Prove the identity: $$\binom{n + 1}{a + b + 1} = \sum_{k = 0}^n \binom{k}{a}\binom{n - k}{b}$$

So far I understand the left side represents how many ways there are picking a+b+1 elements from a set (lets say X) with cardinality n+1. The right side as far as I understand means how many ways there are choosing a elements from a set with cardinality k and then number of ways choosing b elements from a set with n-k cardinality. However I do not see how adding all these sums as k goes from 0 to n adds up to the left hand side. Thanks for the help. (Side note: I wish to prove this without generating functions or Vandermondes identity, but with a counting argument).

Answer 1

The left side is how many ways to choose $a+b+1$ objects from $n+1$ objects.

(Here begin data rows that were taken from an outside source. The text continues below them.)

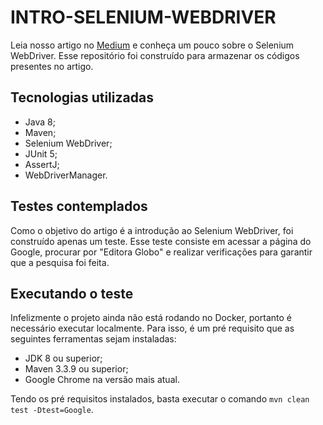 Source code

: # INTRO-SELENIUM-WEBDRIVER
Leia nosso artigo no [Medium](https://medium.com/editora-globo) e conheça um pouco sobre o Selenium WebDriver. 
Esse repositório foi construído para armazenar os códigos presentes no artigo.

## Tecnologias utilizadas
* Java 8;
* Maven;
* Selenium WebDriver;
* JUnit 5;
* AssertJ;
* WebDriverManager.

## Testes contemplados
Como o objetivo do artigo é a introdução ao Selenium WebDriver, foi construído apenas um teste. 
Esse teste consiste em acessar a página do Google, procurar por "Editora Globo" e realizar verificações para garantir que a pesquisa foi feita.

## Executando o teste
Infelizmente o projeto ainda não está rodando no Docker, portanto é necessário executar localmente. Para isso, é um pré requisito que as seguintes ferramentas sejam instaladas:
* JDK 8 ou superior;
* Maven 3.3.9 ou superior;
* Google Chrome na versão mais atual.

Tendo os pré requisitos instalados, basta executar o comando `mvn clean test -Dtest=Google`.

We have to see why the right side is the same thing. Let $S=\{0, \ldots, n\}$, our set of $n+1$ objects. We want to count the number of ways to choose $C\subset S$ with $|C|=a+b+1$. Suppose that we will choose $C=\{n_0, \ldots, n_{a+b}\}$ with $n_0<\ldots <n_{a+b}$. We will choose in stages.

Stage $1$: Choose $n_a$. Let $k$ denote the value of $n_a$. Note that $0\leqslant k\leqslant n$.

Stage $2$: Choose $n_0, \ldots, n_{a-1}$ from $\{0, \ldots, k-1\}$. There are $\binom{k}{a}$ ways to do this.

Stage $3$: Choose $n_{a+1}, \ldots, n_{a+b}$ from $\{k+1, \ldots, n\}$. There are $\binom{n-k}{b}$ ways to do this.

Each $C\subset S$ arises in one and only one way from this sequence of choices, so the sum of all possible ways to choose in stages $1$-$3$, which is $\sum_{k=0}^n \binom{k}{a}\binom{n-k}{b}$, is equal to the number of ways to choose $C\subset S$ with $|C|=a+b+1$, which is $\binom{n+1}{a+b+1}$.

Answer 2

An algebraic approach. We obtain \begin{align*} \color{blue}{\sum_{k=0}^n\binom{k}{a}\binom{n-k}{b}} &=\sum_{k=a}^{n-b}\binom{k}{a}\binom{n-k}{b}\tag{1}\\ &=\sum_{k=0}^{n-a-b}\binom{k+a}{a}\binom{n-a-k}{b}\tag{2}\\ &=\sum_{k=0}^{n-a-b}\binom{k+a}{k}\binom{n-a-k}{n-a-b-k}\tag{3}\\ &=\sum_{k=0}^{n-a-b}\binom{-a-1}{k}\binom{-b-1}{n-a-b-k}(-1)^{n-a-b}\tag{4}\\ &=\binom{-a-b-2}{n-a-b}(-1)^{n-a-b}\tag{5}\\ &=\binom{n+1}{n-a-b}\tag{6}\\ &\,\,\color{blue}{=\binom{n+1}{a+b+1}}\tag{7} \end{align*} and the claim follows.

Comment:

• In (1) we restrict lower and upper index respecting that $\binom{p}{q}=0$ if $p<q$.

• In (2) we shift the index to start with $k=0$.

• In (3) we use the binomial identity $\binom{p}{q}=\binom{p}{p-q}$.

• In (4) we use $\binom{-p}{q}=\binom{p+q-1}{q}(-1)^q$.

• In (5) we apply the Vandermonde's identity.

• In (6) we use $\binom{-p}{q}=\binom{p+q-1}{q}(-1)^q$ as in (3).

• In (7) we use $\binom{p}{q}=\binom{p}{p-q}$ as in (4).

Answer 3

The summand represents the number of ways to choose $a+b+1$ numbers from $1,...,n+1$ such that the $(a+1)$-th smallest number equals $k$.

When you add for all possible $k$, you get the total number of ways to choose $a+b+1$ from $n+1$ which is the LHS.